● Task instructions: Leaving the pictures aside, write out the whole listing below exactly.

_ _ _ _ _ _ _

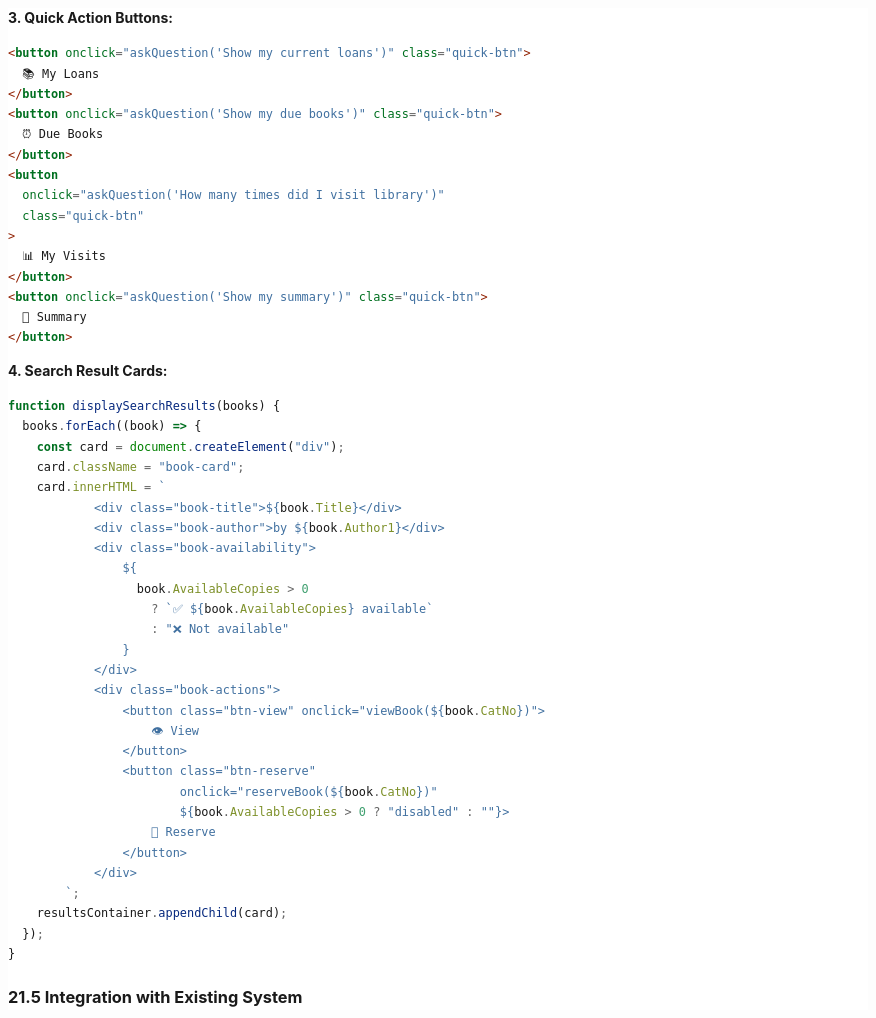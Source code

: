 **3. Quick Action Buttons:**

```html
<button onclick="askQuestion('Show my current loans')" class="quick-btn">
  📚 My Loans
</button>
<button onclick="askQuestion('Show my due books')" class="quick-btn">
  ⏰ Due Books
</button>
<button
  onclick="askQuestion('How many times did I visit library')"
  class="quick-btn"
>
  📊 My Visits
</button>
<button onclick="askQuestion('Show my summary')" class="quick-btn">
  📝 Summary
</button>
```

**4. Search Result Cards:**

```javascript
function displaySearchResults(books) {
  books.forEach((book) => {
    const card = document.createElement("div");
    card.className = "book-card";
    card.innerHTML = `
            <div class="book-title">${book.Title}</div>
            <div class="book-author">by ${book.Author1}</div>
            <div class="book-availability">
                ${
                  book.AvailableCopies > 0
                    ? `✅ ${book.AvailableCopies} available`
                    : "❌ Not available"
                }
            </div>
            <div class="book-actions">
                <button class="btn-view" onclick="viewBook(${book.CatNo})">
                    👁️ View
                </button>
                <button class="btn-reserve" 
                        onclick="reserveBook(${book.CatNo})"
                        ${book.AvailableCopies > 0 ? "disabled" : ""}>
                    📌 Reserve
                </button>
            </div>
        `;
    resultsContainer.appendChild(card);
  });
}
```

### 21.5 Integration with Existing System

_ _ _ _ _ _ _

● Exercise output:
Source code

: **3. Quick Action Buttons:**

```html
<button onclick="askQuestion('Show my current loans')" class="quick-btn">
  📚 My Loans
</button>
<button onclick="askQuestion('Show my due books')" class="quick-btn">
  ⏰ Due Books
</button>
<button
  onclick="askQuestion('How many times did I visit library')"
  class="quick-btn"
>
  📊 My Visits
</button>
<button onclick="askQuestion('Show my summary')" class="quick-btn">
  📝 Summary
</button>
```

**4. Search Result Cards:**

```javascript
function displaySearchResults(books) {
  books.forEach((book) => {
    const card = document.createElement("div");
    card.className = "book-card";
    card.innerHTML = `
            <div class="book-title">${book.Title}</div>
            <div class="book-author">by ${book.Author1}</div>
            <div class="book-availability">
                ${
                  book.AvailableCopies > 0
                    ? `✅ ${book.AvailableCopies} available`
                    : "❌ Not available"
                }
            </div>
            <div class="book-actions">
                <button class="btn-view" onclick="viewBook(${book.CatNo})">
                    👁️ View
                </button>
                <button class="btn-reserve" 
                        onclick="reserveBook(${book.CatNo})"
                        ${book.AvailableCopies > 0 ? "disabled" : ""}>
                    📌 Reserve
                </button>
            </div>
        `;
    resultsContainer.appendChild(card);
  });
}
```

### 21.5 Integration with Existing System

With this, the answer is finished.